- **THE RECORDS**
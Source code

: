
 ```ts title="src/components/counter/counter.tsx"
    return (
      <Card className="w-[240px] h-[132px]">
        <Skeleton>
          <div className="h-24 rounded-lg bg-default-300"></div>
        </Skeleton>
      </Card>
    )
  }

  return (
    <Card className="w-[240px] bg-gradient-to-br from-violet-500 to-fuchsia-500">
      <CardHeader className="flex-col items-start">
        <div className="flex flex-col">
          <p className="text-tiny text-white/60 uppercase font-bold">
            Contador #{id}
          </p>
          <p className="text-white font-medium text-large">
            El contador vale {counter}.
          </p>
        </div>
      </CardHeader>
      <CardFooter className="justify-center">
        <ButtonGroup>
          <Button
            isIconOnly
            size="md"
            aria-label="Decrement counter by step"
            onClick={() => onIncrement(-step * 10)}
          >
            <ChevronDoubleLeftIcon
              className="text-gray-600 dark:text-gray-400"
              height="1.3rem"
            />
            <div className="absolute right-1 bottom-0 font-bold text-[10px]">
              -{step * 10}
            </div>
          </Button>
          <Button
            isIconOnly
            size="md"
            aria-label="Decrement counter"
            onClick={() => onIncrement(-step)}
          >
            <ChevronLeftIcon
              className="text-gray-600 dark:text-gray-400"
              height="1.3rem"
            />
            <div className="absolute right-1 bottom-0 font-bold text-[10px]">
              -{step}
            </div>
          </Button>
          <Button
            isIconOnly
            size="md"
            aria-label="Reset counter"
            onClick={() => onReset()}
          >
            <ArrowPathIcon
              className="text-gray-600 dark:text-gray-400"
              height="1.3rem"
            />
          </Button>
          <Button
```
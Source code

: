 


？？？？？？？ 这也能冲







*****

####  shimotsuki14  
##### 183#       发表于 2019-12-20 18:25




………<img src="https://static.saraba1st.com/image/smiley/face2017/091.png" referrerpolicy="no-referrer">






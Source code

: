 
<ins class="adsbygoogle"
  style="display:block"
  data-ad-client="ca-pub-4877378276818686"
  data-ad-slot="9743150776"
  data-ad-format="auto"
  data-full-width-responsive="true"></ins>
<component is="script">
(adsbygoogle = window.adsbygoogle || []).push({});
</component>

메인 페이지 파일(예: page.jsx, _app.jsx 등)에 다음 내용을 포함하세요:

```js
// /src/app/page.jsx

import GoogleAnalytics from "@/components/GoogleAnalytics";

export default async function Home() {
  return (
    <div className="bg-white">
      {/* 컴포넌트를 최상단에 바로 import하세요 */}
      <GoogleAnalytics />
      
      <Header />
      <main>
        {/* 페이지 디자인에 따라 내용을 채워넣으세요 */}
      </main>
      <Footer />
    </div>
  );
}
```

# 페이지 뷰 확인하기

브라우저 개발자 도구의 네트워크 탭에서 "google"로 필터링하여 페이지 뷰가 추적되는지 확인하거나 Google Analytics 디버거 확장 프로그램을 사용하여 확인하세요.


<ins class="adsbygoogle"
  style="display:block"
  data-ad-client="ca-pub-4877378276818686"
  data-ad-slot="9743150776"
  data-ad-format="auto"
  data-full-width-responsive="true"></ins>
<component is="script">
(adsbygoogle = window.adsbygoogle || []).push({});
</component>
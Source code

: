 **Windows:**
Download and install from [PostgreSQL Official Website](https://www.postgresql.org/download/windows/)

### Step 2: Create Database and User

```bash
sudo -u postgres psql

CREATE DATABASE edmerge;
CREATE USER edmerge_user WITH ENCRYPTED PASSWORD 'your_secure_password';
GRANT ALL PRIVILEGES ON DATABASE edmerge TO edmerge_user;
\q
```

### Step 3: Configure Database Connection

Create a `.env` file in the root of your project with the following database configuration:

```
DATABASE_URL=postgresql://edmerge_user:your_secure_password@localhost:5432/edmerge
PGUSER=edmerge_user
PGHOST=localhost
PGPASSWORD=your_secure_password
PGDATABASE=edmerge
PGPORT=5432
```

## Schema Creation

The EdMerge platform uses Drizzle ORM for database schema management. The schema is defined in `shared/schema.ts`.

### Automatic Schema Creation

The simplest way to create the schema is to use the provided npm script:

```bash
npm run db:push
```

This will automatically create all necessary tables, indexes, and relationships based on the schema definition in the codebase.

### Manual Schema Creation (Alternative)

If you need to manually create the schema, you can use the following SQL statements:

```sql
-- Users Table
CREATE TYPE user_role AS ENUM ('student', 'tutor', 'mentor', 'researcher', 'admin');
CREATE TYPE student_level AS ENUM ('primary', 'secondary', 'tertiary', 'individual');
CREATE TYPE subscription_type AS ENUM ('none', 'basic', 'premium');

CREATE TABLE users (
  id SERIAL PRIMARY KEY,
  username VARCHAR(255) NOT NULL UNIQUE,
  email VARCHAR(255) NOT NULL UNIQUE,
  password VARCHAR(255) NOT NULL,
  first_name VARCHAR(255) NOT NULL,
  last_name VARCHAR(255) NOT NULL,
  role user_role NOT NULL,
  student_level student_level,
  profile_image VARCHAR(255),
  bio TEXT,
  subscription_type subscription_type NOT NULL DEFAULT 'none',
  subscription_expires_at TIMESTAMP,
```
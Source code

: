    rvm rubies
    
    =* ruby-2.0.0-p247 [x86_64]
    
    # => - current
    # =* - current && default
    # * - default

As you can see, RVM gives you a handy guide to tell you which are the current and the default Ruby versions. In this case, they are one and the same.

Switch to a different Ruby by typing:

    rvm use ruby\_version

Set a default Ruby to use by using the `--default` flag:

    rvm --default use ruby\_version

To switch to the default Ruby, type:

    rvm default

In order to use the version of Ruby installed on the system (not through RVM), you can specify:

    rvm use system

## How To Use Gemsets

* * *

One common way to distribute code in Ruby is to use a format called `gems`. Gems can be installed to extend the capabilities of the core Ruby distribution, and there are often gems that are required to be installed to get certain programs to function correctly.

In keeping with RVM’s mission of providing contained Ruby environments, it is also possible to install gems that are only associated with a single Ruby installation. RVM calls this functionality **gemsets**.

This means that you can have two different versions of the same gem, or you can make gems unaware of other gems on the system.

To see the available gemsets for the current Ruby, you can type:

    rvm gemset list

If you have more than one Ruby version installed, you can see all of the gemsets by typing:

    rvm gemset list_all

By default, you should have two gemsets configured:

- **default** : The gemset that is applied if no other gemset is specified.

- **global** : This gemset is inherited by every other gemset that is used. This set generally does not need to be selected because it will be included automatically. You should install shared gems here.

- **YOUR OBJECTIVE**
With the line containing "If you have" as the first, output each line through the final line of the entries above, exactly.

- **ANSWER BOX**
If you have more than one Ruby version installed, you can see all of the gemsets by typing:

    rvm gemset list_all

By default, you should have two gemsets configured:

- **default** : The gemset that is applied if no other gemset is specified.

- **global** : This gemset is inherited by every other gemset that is used. This set generally does not need to be selected because it will be included automatically. You should install shared gems here.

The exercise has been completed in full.